Against this backdrop, MediaTek have recently released business performance data for the first quarter 2016 and some of the numbers are eyebrow raising. Gross margins dropped to 38.1% from 47.1% this time last year. Consolidated revenues dropped by over 9% to just under NT$56 million (approximately US$1.75 billion). The reason for the drop in margins is down to intense competition amongst the chipset manufacturers in the mobile universe. However, as MediaTek competes with other chip vendors it was expecting the drop in gross margin and the reported 38.1% is in line with the expected range of 37% to 40% for the quarter.
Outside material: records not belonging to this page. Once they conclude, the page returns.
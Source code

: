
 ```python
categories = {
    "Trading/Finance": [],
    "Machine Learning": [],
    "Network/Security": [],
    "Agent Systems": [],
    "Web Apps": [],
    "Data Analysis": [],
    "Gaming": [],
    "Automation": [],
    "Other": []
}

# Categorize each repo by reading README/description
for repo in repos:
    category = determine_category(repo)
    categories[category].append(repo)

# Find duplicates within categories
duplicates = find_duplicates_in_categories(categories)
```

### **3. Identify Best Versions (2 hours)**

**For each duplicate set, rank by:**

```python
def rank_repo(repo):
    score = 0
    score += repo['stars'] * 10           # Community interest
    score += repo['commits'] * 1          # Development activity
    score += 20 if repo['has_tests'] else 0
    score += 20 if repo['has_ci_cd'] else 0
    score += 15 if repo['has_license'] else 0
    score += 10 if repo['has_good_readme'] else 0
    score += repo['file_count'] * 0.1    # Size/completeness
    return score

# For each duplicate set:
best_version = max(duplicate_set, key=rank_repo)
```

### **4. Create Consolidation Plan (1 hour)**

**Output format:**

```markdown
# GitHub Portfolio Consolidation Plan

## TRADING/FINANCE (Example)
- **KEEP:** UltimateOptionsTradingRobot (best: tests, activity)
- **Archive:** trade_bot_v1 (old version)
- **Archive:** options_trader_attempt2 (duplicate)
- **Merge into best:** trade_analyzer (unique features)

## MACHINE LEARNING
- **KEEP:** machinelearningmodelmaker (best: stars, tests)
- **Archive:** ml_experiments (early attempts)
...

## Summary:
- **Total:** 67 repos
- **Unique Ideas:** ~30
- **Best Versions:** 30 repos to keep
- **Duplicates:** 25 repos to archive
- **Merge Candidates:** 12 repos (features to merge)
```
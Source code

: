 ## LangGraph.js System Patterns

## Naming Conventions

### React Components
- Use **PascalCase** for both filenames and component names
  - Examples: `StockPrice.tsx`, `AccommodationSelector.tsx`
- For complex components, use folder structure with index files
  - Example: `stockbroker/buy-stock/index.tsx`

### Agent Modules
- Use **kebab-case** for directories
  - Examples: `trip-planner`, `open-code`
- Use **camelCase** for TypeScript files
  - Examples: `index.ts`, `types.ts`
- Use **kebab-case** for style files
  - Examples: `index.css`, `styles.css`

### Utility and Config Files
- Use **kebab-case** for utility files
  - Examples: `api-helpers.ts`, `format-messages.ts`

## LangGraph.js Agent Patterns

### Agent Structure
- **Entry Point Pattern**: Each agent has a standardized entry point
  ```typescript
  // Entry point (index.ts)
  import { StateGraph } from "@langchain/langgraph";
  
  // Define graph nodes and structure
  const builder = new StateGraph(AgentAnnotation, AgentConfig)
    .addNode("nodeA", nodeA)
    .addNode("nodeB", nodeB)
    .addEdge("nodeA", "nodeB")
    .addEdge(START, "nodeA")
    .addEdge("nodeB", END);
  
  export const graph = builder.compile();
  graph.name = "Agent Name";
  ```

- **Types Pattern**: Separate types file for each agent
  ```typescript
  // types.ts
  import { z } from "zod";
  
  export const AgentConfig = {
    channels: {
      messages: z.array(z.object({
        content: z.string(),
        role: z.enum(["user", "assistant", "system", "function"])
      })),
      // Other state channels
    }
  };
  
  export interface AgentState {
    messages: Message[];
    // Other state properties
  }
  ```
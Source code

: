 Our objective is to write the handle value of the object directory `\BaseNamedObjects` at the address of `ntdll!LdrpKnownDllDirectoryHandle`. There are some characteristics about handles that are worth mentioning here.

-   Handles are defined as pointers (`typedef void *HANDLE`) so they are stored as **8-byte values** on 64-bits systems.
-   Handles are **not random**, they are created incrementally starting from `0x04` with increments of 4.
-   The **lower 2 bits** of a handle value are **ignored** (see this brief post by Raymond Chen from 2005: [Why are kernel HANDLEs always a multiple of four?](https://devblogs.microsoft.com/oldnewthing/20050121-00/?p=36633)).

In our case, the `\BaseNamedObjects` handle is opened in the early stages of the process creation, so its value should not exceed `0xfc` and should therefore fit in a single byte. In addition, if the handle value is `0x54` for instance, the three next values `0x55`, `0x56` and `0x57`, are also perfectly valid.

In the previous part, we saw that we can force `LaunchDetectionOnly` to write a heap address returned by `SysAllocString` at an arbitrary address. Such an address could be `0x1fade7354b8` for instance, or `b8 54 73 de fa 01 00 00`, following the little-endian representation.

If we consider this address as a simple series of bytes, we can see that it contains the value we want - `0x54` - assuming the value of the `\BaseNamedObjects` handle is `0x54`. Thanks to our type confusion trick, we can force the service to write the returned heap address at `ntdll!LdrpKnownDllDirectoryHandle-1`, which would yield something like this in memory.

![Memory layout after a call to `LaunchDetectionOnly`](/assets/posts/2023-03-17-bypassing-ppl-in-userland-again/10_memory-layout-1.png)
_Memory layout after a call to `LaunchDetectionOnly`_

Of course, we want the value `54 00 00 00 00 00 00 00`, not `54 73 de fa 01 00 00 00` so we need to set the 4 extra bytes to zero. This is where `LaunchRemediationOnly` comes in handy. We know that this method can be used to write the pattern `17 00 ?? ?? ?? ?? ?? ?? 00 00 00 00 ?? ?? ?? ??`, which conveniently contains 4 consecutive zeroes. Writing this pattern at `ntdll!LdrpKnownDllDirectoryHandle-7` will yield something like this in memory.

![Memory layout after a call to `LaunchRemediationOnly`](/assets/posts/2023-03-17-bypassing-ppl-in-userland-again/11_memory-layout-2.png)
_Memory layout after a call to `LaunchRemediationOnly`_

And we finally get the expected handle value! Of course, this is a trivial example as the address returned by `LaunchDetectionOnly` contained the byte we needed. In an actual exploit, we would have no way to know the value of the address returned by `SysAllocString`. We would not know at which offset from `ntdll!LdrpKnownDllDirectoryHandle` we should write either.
Furthermore, overall revenues were up: over 17% higher compared with the same period in 2015. MediaTek's guidance stated that the reason why revenues were higher is because of a combination of selling more of their higher end chipsets and the integration of Richtek's revenue – which kicked in from October 2015.
Looking forward, MediaTek are working to diversify their chipset make up. As well as leaks of new device chipsets such as the Helio X30, we've seen how the company are working on investing into the Internet of Things arena, which is expected to be a massive push for bsuiensses around the world. The business is evolving and changing with the times.